You can make $1,000 an hour smelling dog breath
Would you smell stinky dog breath for $1,000 an hour? Of course you would and you can.
A New York City-based dog food subscription company called Spot & Tango is hiring contractors for two very specific, very unconventional roles — a dog breath sniffer and a dog kisser — both paying up to $1,000 an hour. Yes, you read that right.
The Breath Sniffer gig involves scouting NYC dog parks, performing breath tests on willing pups, and developing what the list calls a “funk-o-meter evaluation metric.” Candidates are expected to keep detailed scent notes – think “hint of tuna, eau de garbage, lovely neutral” – and run real-time competitive analysis. A sharp nose is non-negotiable. “If you are a sommelier, chocolatier, barista or perfumer, you are perfect,” the overview says.
Experience in veterinary technology or pet wellness is a bonus but not a requirement. However, unlimited dog hugs are guaranteed.
This dog food company pays $1,000 an hour for a dog kisser and breather (seriously)

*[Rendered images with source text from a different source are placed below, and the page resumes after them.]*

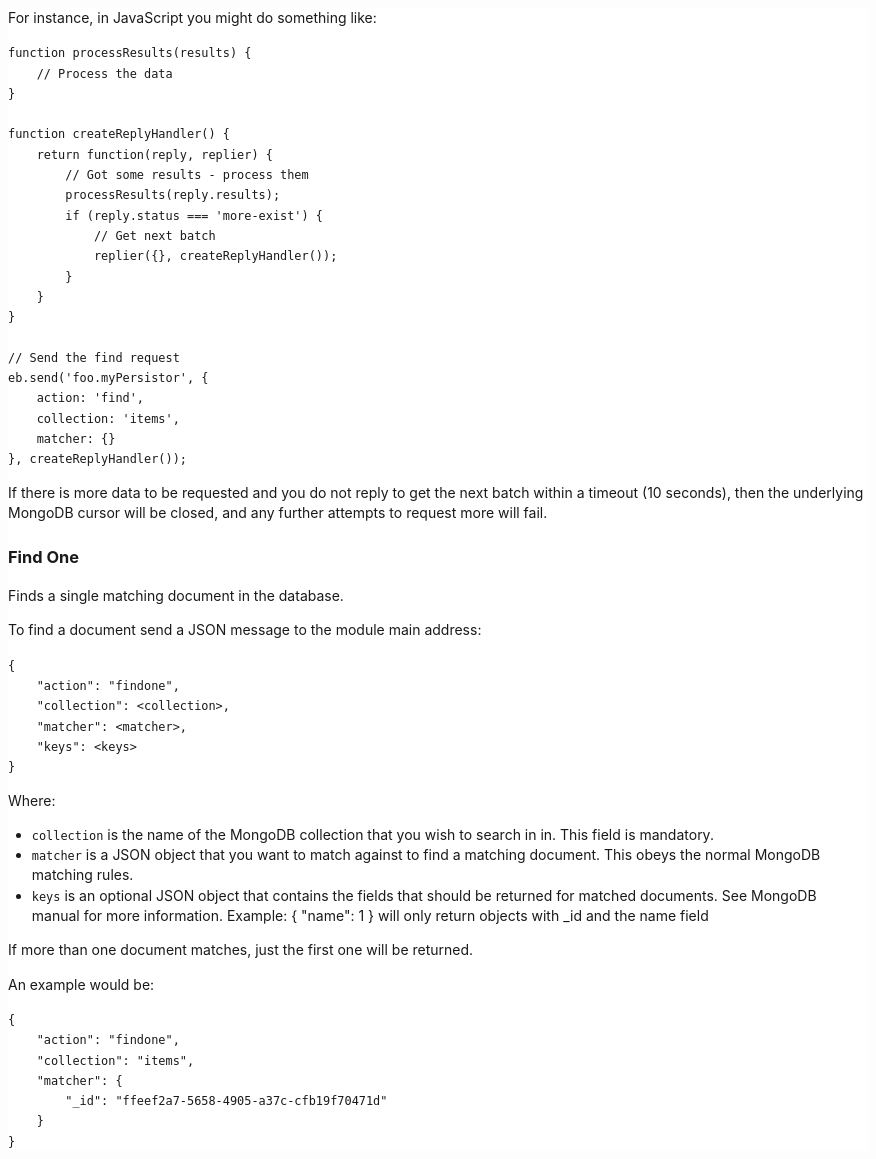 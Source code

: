 For instance, in JavaScript you might do something like:

    function processResults(results) {
        // Process the data
    }

    function createReplyHandler() {
        return function(reply, replier) {
            // Got some results - process them
            processResults(reply.results);
            if (reply.status === 'more-exist') {
                // Get next batch
                replier({}, createReplyHandler());
            }
        }
    }

    // Send the find request
    eb.send('foo.myPersistor', {
        action: 'find',
        collection: 'items',
        matcher: {}        
    }, createReplyHandler());
    
If there is more data to be requested and you do not reply to get the next batch within a timeout (10 seconds), then the underlying MongoDB cursor will be closed, and any further attempts to request more will fail.    
    

### Find One

Finds a single matching document in the database.

To find a document send a JSON message to the module main address:

    {
        "action": "findone",
        "collection": <collection>,
        "matcher": <matcher>,
        "keys": <keys>
    }     
    
Where:
* `collection` is the name of the MongoDB collection that you wish to search in in. This field is mandatory.
* `matcher` is a JSON object that you want to match against to find a matching document. This obeys the normal MongoDB matching rules.
* `keys` is an optional JSON object that contains the fields that should be returned for matched documents. See MongoDB manual for more information. Example: { "name": 1 } will only return objects with _id and the name field

If more than one document matches, just the first one will be returned.

An example would be:

    {
        "action": "findone",
        "collection": "items",
        "matcher": {
            "_id": "ffeef2a7-5658-4905-a37c-cfb19f70471d"
        }
    }  
     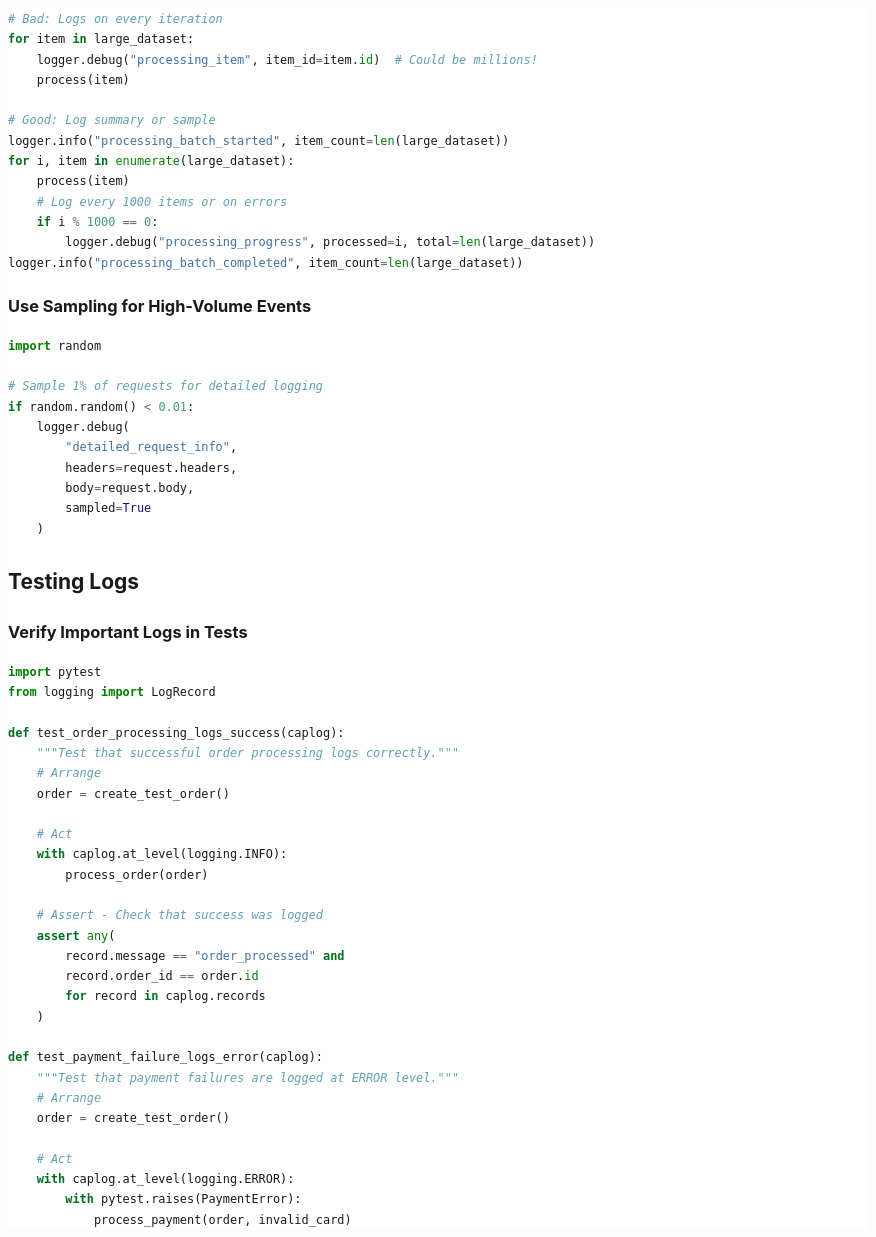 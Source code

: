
 ```python
# Bad: Logs on every iteration
for item in large_dataset:
    logger.debug("processing_item", item_id=item.id)  # Could be millions!
    process(item)

# Good: Log summary or sample
logger.info("processing_batch_started", item_count=len(large_dataset))
for i, item in enumerate(large_dataset):
    process(item)
    # Log every 1000 items or on errors
    if i % 1000 == 0:
        logger.debug("processing_progress", processed=i, total=len(large_dataset))
logger.info("processing_batch_completed", item_count=len(large_dataset))
```

### Use Sampling for High-Volume Events

```python
import random

# Sample 1% of requests for detailed logging
if random.random() < 0.01:
    logger.debug(
        "detailed_request_info",
        headers=request.headers,
        body=request.body,
        sampled=True
    )
```

## Testing Logs

### Verify Important Logs in Tests

```python
import pytest
from logging import LogRecord

def test_order_processing_logs_success(caplog):
    """Test that successful order processing logs correctly."""
    # Arrange
    order = create_test_order()

    # Act
    with caplog.at_level(logging.INFO):
        process_order(order)

    # Assert - Check that success was logged
    assert any(
        record.message == "order_processed" and
        record.order_id == order.id
        for record in caplog.records
    )

def test_payment_failure_logs_error(caplog):
    """Test that payment failures are logged at ERROR level."""
    # Arrange
    order = create_test_order()

    # Act
    with caplog.at_level(logging.ERROR):
        with pytest.raises(PaymentError):
            process_payment(order, invalid_card)
```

However, the Kisser role is essentially quality control. Successful candidates will accept kisses from a rotating list of city dogs, document and rate each interaction, scout potential canine ambassadors in the five boroughs and report the results back to the team. The ideal hire is obsessed with dogs and, according to the ad, possesses “thick skin, a soft heart and a face that dogs instinctively want to lick.” Both positions come with what the company describes as “killer merch.”
Worth noting – this isn’t Spot & Tango’s first rodeo. The company posted a similar respiratory role last year, except it paid significantly less, at $25 an hour. Apparently the budget has grown. The work supports the brand’s PupGum dental chew, designed to tackle bad breath and reduce bacteria associated with periodontal disease in dogs.

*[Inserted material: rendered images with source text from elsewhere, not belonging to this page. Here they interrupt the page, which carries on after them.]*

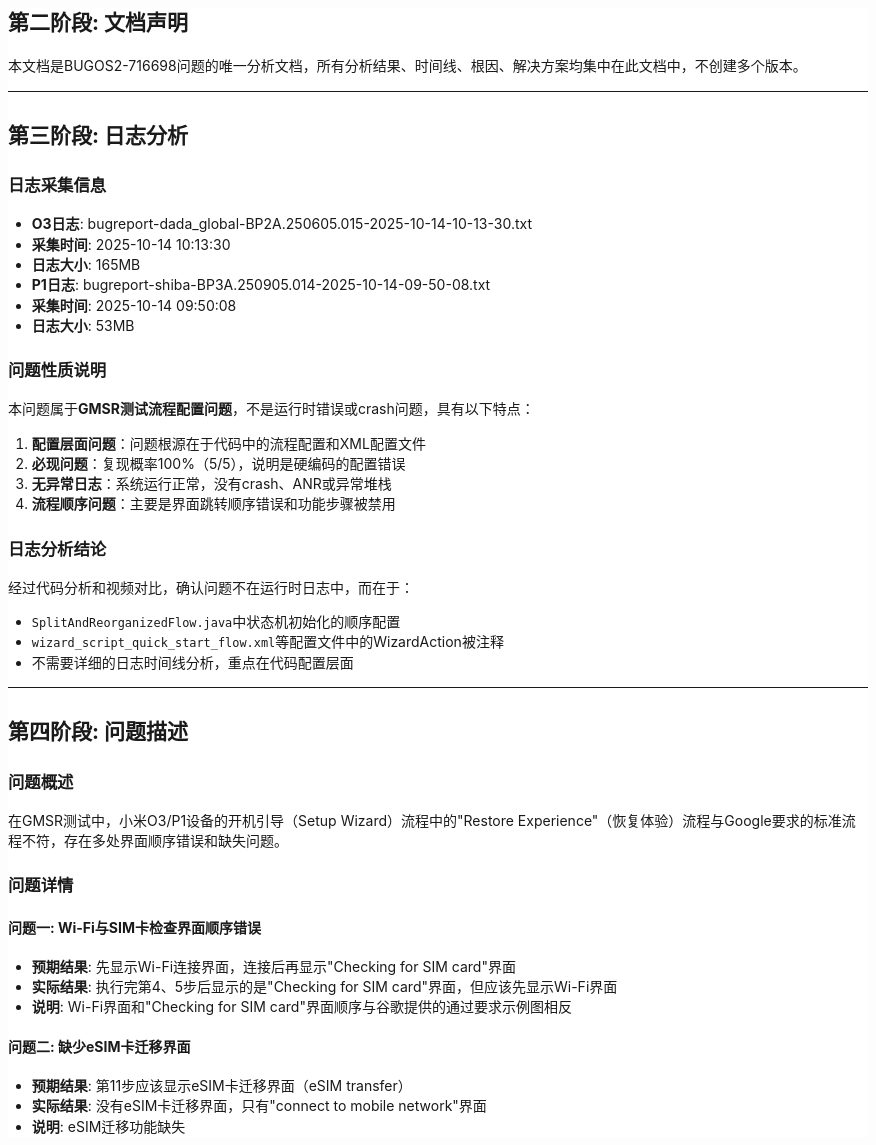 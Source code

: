 
## 第二阶段: 文档声明

本文档是BUGOS2-716698问题的唯一分析文档，所有分析结果、时间线、根因、解决方案均集中在此文档中，不创建多个版本。

---

## 第三阶段: 日志分析

### 日志采集信息
- **O3日志**: bugreport-dada_global-BP2A.250605.015-2025-10-14-10-13-30.txt
- **采集时间**: 2025-10-14 10:13:30
- **日志大小**: 165MB
- **P1日志**: bugreport-shiba-BP3A.250905.014-2025-10-14-09-50-08.txt
- **采集时间**: 2025-10-14 09:50:08
- **日志大小**: 53MB

### 问题性质说明

本问题属于**GMSR测试流程配置问题**，不是运行时错误或crash问题，具有以下特点：

1. **配置层面问题**：问题根源在于代码中的流程配置和XML配置文件
2. **必现问题**：复现概率100%（5/5），说明是硬编码的配置错误
3. **无异常日志**：系统运行正常，没有crash、ANR或异常堆栈
4. **流程顺序问题**：主要是界面跳转顺序错误和功能步骤被禁用

### 日志分析结论

经过代码分析和视频对比，确认问题不在运行时日志中，而在于：
- `SplitAndReorganizedFlow.java`中状态机初始化的顺序配置
- `wizard_script_quick_start_flow.xml`等配置文件中的WizardAction被注释
- 不需要详细的日志时间线分析，重点在代码配置层面

---

## 第四阶段: 问题描述

### 问题概述
在GMSR测试中，小米O3/P1设备的开机引导（Setup Wizard）流程中的"Restore Experience"（恢复体验）流程与Google要求的标准流程不符，存在多处界面顺序错误和缺失问题。

### 问题详情

#### 问题一: Wi-Fi与SIM卡检查界面顺序错误
- **预期结果**: 先显示Wi-Fi连接界面，连接后再显示"Checking for SIM card"界面
- **实际结果**: 执行完第4、5步后显示的是"Checking for SIM card"界面，但应该先显示Wi-Fi界面
- **说明**: Wi-Fi界面和"Checking for SIM card"界面顺序与谷歌提供的通过要求示例图相反

#### 问题二: 缺少eSIM卡迁移界面
- **预期结果**: 第11步应该显示eSIM卡迁移界面（eSIM transfer）
- **实际结果**: 没有eSIM卡迁移界面，只有"connect to mobile network"界面
- **说明**: eSIM迁移功能缺失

Before you update your CV, however, there is something you should probably know. The long held belief that a dog’s mouth is cleaner than a human’s is medically completely false. “Dogs spend half their lives with their noses in bad corners or hovering over dog droppings, so their mouths are full of bacteria, viruses and germs of all kinds,” said John Oxford, professor of virology and bacteriology at Queen Mary University of London. New York Post. A bacteria found in dog saliva, Capnocytophaga Canimorsus, can cause fatal infections, including sepsis and organ failure.
Comments online were predictably divided. One person said they would happily do it for that price. Another pointed out that plenty of pet owners let their dogs lick their faces for free every single day.
Hard to argue with any of them. The application is open.